→ **DATA PROVIDED**
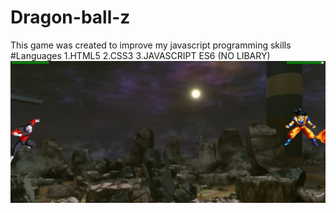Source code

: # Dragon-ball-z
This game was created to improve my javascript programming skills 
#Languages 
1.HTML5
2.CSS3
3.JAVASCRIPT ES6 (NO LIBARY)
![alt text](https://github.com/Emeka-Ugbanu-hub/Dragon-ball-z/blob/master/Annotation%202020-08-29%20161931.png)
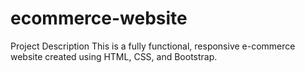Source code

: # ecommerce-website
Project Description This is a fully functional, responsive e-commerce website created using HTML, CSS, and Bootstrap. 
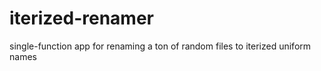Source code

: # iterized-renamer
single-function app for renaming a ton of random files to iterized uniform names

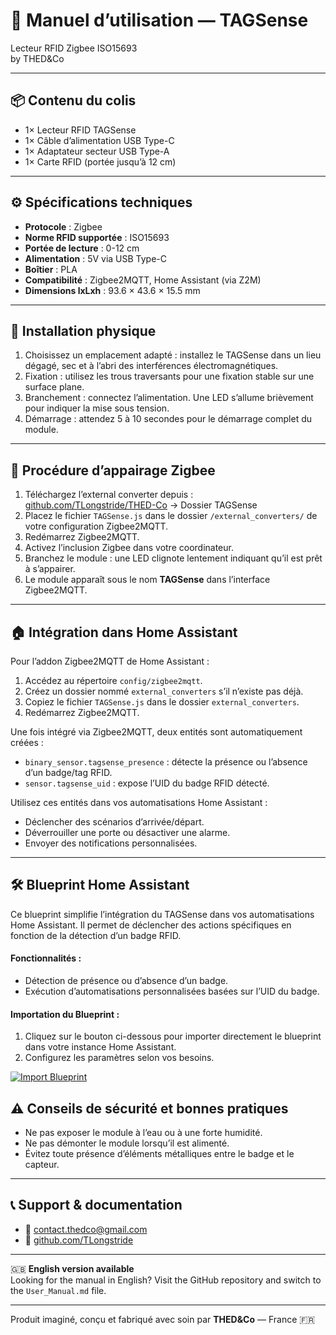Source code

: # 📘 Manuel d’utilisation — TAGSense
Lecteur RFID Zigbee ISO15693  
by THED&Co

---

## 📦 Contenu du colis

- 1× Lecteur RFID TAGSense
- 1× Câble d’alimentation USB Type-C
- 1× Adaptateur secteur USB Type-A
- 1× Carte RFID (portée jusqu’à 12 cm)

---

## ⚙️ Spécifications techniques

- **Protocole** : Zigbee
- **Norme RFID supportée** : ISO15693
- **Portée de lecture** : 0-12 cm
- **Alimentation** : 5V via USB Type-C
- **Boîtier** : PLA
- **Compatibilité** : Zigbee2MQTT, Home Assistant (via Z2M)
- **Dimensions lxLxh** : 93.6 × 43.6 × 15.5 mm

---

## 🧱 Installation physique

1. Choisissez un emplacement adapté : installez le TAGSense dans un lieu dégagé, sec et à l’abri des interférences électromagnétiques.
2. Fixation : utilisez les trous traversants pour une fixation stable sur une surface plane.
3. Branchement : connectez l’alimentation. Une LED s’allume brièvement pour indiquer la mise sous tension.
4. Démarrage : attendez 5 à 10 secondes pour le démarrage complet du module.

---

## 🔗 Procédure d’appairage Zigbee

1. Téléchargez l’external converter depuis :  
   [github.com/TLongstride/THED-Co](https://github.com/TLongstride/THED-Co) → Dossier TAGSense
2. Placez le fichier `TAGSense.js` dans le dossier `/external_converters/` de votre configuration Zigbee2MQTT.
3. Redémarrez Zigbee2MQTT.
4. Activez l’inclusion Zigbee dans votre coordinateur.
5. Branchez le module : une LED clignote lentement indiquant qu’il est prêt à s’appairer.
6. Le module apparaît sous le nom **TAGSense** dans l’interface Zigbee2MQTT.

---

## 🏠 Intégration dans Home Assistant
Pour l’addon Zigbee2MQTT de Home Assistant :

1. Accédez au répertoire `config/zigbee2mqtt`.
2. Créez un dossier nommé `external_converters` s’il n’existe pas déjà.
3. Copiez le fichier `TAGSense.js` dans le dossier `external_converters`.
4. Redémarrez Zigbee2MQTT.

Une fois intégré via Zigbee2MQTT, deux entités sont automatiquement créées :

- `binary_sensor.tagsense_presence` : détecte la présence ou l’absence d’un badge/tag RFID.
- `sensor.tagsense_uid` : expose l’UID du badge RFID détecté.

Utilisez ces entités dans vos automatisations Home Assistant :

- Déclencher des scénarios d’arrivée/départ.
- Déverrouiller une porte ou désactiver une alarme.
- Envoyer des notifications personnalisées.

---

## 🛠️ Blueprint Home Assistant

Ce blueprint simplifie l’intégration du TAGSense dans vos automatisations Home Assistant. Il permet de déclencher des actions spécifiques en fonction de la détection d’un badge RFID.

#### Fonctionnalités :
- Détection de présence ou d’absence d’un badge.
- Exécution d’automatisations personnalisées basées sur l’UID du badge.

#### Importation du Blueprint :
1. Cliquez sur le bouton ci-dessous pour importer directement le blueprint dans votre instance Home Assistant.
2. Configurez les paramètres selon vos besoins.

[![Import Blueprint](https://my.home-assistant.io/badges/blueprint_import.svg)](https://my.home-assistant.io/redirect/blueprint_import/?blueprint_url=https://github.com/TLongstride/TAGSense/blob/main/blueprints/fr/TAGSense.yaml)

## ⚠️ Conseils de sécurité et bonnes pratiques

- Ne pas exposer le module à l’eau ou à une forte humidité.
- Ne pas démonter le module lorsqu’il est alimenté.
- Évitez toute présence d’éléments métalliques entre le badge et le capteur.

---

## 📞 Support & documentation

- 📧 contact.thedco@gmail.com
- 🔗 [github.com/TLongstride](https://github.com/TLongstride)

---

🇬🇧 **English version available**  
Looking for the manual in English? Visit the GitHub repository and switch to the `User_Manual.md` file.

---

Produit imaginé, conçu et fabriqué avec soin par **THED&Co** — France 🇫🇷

→ **WHAT YOU ARE ASKED TO DO**
One number should be returned: how many lines in the records contain the word "blob".

→ **OUTPUT BELOW**
2